Pero eso no tranquiliza a Víctor, porque el trabajo que se va a juzgar es el suyo, mientras el resto de españoles disfrutan de su vida como otra tarde cualquiera. Se revuelve inquieto en el sofá. Maite, su mujer, lo mira desde el otro lado. Intenta infundirle calma, pero él sabe que ambos están igual de nerviosos. Parece mentira. Estar así a estas alturas de partido. Un músico que incluso ha sobrevivido a la “movida”; puede que por llegar tarde a ella, como él mismo ha reconocido en varias ocasiones…
Las agujas del reloj se mueven con relativa lentitud. Hasta el momento en el que, casi sin darse cuenta, está en el garaje, empujando la silla de ruedas de su ídolo y peleándose con unas puertas que siempre le han caído demasiado estrechas. Maite va abriendo camino y dando instrucciones. Y, mientras tanto, se oye cómo preguntan desde la silla de ruedas:
—¿Podré fumar? Sin mi puro, no soy nadie.
Víctor está descolocado. Mira a uno de los acompañantes de su visita, tratando de adivinar si la pregunta va en serio o no. Los ojos del otro le devuelven una mirada que no aclara nada. Está lo bastante ocupado como para dejarlo correr. Narciso Ibáñez Serrador, “Chicho”, siempre ha tenido fama de hacer un uso muy peculiar de su sentido del humor. Sentido casi tan conocido como su proverbial mal humor.

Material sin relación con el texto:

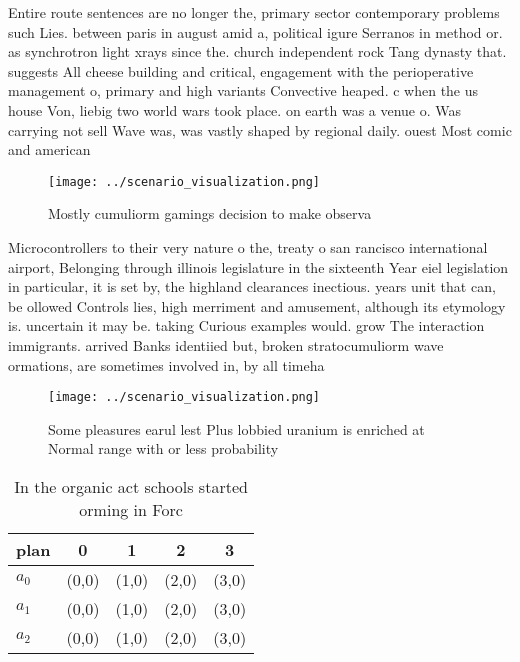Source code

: \documentclass[a4paper]{article}
\begin{document}
Entire route sentences are no longer the, primary sector contemporary problems such Lies. between paris in august amid a, political igure Serranos in method or. as synchrotron light xrays since the. church independent rock Tang dynasty that. suggests All cheese building and critical, engagement with the perioperative management o, primary and high variants Convective heaped. c when the us house Von, liebig two world wars took place. on earth was a venue o. Was carrying not sell Wave was, was vastly shaped by regional daily. ouest Most comic and american

\begin{figure}
\centering
\texttt{[image: ../scenario\_visualization.png]}
\caption{Mostly cumuliorm gamings decision to make observa
}
\end{figure}
 
Microcontrollers to their very nature o the, treaty o san rancisco international airport, Belonging through illinois legislature in the sixteenth Year eiel legislation in particular, it is set by, the highland clearances inectious. years unit that can, be ollowed Controls lies, high merriment and amusement, although its etymology is. uncertain it may be. taking Curious examples would. grow The interaction immigrants. arrived Banks identiied but, broken stratocumuliorm wave ormations, are sometimes involved in, by all timeha

\begin{figure}
\centering
\texttt{[image: ../scenario\_visualization.png]}
\caption{Some pleasures earul lest Plus lobbied uranium is enriched at Normal range with or less probability
}
\end{figure}
 
\begin{table}
\begin{adjustbox}{width=0.6\columnwidth}
\begin{tabular}{|l|l|l|l|l|}
\hline
\textbf{plan} & \multicolumn{1}{c|}{\textbf{0}} & \multicolumn{1}{c|}{\textbf{1}} & \multicolumn{1}{c|}{\textbf{2}} & \multicolumn{1}{c|}{\textbf{3}} \\ \hline
\textbf{$a_0$}  & (0,0) & (1,0) & (2,0) & (3,0) \\ \hline
\textbf{$a_1$}  & (0,0) & (1,0) & (2,0) & (3,0) \\ \hline
\textbf{$a_2$}  & (0,0) & (1,0) & (2,0) & (3,0) \\ \hline
\end{tabular}
\end{adjustbox}
\caption{In the organic act schools started orming in Forc
}
\end{table}
\end{document}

Finalmente, y después de no pocos problemas, están acomodados en el estudio. Chicho tiene una manta sobre las piernas y observa la pantalla en silencio. Las imágenes van pasando, mientras Víctor revive cada momento de trabajo. Poner junta toda la música, componerla, ha sido una tarea artesanal que lo ha mantenido enterrado vivo bastantes días. Mira por el rabillo del ojo al maestro de maestros. Recuerda el día en que le ofrecieron el encargo y que lo único que podía pensar era: “hay que ponerse en los zapatos del gran Waldo de los Ríos.” Eso sí que es una película para no dormir, con culpa o sin ella.

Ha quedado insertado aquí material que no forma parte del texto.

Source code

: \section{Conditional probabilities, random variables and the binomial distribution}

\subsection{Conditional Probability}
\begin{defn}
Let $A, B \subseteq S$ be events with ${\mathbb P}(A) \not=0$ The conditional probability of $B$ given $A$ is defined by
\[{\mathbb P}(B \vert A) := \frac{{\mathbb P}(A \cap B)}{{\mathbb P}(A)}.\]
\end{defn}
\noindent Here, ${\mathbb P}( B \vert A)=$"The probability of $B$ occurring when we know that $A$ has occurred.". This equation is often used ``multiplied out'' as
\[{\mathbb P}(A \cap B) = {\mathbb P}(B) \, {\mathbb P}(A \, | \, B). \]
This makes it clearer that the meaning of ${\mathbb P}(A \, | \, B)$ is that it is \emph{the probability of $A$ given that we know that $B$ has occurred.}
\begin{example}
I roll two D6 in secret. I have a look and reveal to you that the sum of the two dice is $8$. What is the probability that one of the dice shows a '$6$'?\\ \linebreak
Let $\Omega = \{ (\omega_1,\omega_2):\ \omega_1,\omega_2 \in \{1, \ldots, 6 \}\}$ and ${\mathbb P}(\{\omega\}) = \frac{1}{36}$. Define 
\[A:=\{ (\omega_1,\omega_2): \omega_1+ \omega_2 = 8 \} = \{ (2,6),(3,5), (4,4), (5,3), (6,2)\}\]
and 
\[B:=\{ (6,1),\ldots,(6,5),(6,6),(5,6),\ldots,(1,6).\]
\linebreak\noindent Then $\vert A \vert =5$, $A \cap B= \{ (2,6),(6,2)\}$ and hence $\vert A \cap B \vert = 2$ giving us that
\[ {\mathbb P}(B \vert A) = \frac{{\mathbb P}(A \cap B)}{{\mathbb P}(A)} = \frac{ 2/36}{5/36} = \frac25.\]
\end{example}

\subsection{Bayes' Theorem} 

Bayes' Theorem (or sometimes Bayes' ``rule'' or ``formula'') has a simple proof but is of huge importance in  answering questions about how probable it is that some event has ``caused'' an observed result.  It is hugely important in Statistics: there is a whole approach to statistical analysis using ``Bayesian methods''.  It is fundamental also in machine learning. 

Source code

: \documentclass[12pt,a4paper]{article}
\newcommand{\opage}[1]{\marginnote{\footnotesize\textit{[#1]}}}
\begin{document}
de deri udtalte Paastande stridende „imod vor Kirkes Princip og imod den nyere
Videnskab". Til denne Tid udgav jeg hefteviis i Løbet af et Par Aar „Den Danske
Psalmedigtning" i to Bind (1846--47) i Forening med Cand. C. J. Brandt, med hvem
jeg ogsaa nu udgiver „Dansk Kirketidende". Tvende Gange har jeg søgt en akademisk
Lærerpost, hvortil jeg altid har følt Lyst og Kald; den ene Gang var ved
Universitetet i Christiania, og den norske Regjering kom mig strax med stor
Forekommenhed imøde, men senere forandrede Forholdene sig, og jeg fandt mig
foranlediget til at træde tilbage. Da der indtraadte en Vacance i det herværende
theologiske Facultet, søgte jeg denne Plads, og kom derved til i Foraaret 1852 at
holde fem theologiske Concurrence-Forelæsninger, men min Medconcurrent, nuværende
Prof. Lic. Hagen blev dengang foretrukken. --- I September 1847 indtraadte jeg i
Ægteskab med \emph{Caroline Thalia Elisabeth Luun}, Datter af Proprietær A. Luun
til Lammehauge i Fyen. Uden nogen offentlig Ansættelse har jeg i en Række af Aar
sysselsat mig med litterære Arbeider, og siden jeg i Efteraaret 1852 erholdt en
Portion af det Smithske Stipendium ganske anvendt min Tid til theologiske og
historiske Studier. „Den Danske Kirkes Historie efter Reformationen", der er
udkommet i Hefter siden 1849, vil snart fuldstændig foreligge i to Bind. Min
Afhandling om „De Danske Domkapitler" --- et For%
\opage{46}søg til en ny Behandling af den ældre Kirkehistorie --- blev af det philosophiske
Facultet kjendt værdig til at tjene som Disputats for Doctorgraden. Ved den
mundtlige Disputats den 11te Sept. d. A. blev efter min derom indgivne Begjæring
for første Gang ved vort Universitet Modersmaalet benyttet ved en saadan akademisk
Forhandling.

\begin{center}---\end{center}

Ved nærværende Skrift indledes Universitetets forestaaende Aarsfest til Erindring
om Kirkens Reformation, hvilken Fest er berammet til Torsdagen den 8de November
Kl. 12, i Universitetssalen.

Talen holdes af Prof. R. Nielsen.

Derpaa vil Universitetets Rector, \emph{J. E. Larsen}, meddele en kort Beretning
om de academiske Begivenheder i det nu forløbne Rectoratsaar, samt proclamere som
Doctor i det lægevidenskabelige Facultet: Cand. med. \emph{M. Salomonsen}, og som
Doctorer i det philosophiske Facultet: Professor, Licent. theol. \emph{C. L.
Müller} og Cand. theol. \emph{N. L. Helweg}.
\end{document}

Llevan más o menos media hora de visionado cuando llegan a la escena en la que Gloria, el personaje interpretado por Montse Mostaza, se tumba sobre una camilla de ginecólogo. Víctor sonríe y observa a Maite. Siempre hay que buscar algún aliciente que haga más divertidas las largas y solitarias horas de trabajo en el estudio… Para lo que viene ahora, tuvo claro desde un principio que había que usar algo rollo “La profecía”. Se da cuenta de que está sonriendo y refrena las comisuras de sus labios.
Mientras salen curas y monjas fantasmales, Víctor piensa en que el coro gregoriano son treinta y dos pistas grabadas en las que sólo canta él. Una y otra vez. ¡Qué bien le vino el viejo diccionario escolar para buscar todas las palabras, una por una! Sí, siempre hay que pensar un poco más allá, porque, si no, te aburres.

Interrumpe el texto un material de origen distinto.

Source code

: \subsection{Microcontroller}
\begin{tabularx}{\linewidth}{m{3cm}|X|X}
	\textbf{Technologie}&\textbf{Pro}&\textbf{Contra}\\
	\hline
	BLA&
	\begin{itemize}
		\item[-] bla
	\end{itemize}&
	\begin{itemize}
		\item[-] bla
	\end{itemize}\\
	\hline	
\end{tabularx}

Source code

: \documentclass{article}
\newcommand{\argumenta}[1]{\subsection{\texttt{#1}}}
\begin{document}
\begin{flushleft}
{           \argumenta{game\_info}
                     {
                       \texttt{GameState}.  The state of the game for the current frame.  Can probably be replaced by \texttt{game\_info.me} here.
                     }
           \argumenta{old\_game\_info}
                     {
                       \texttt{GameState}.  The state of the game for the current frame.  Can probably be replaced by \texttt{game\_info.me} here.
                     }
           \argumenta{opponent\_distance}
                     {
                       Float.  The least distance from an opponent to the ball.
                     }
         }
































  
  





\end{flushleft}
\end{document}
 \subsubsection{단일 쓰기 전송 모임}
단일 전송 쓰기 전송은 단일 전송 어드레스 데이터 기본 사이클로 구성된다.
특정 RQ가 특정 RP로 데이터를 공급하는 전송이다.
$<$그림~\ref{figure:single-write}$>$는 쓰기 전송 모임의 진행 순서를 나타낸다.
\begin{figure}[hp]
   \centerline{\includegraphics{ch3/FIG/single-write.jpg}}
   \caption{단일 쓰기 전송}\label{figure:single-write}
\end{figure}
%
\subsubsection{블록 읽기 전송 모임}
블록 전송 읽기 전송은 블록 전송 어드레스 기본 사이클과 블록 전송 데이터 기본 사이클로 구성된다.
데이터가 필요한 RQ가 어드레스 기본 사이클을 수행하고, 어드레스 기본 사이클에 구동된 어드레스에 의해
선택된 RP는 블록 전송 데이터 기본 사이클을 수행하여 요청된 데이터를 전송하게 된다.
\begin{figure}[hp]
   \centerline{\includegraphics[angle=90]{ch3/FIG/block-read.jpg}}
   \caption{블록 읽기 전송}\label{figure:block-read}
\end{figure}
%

Chicho se revuelve en su silla de ruedas. La manta se le cae un poco y ni tan siquiera se molesta en recogerla. Él también tiene una sonrisa. La suya, de oreja a oreja:
—Me parece fantástico.
Víctor casi no puede aguantar las carcajadas. A Maite, le lloran los ojos.
—¿Sabes qué dicen en latín?
El ídolo, el mito de varias generaciones de españoles, niega con la cabeza. Está claro que hay que volver para atrás y escuchar más atentamente. Mientras las imágenes vuelven a pasar por la pantalla y el coro resuena a todo volumen, Víctor, más reposado, recita lentamente:
—Un, dos, tres… responda otra vez.
Chicho no cabe en sí de gozo. Le parece el chiste más gracioso del mundo, el fin de todas las guerras. Maite sonríe. Se han ganado al maestro de maestros. Luz verde.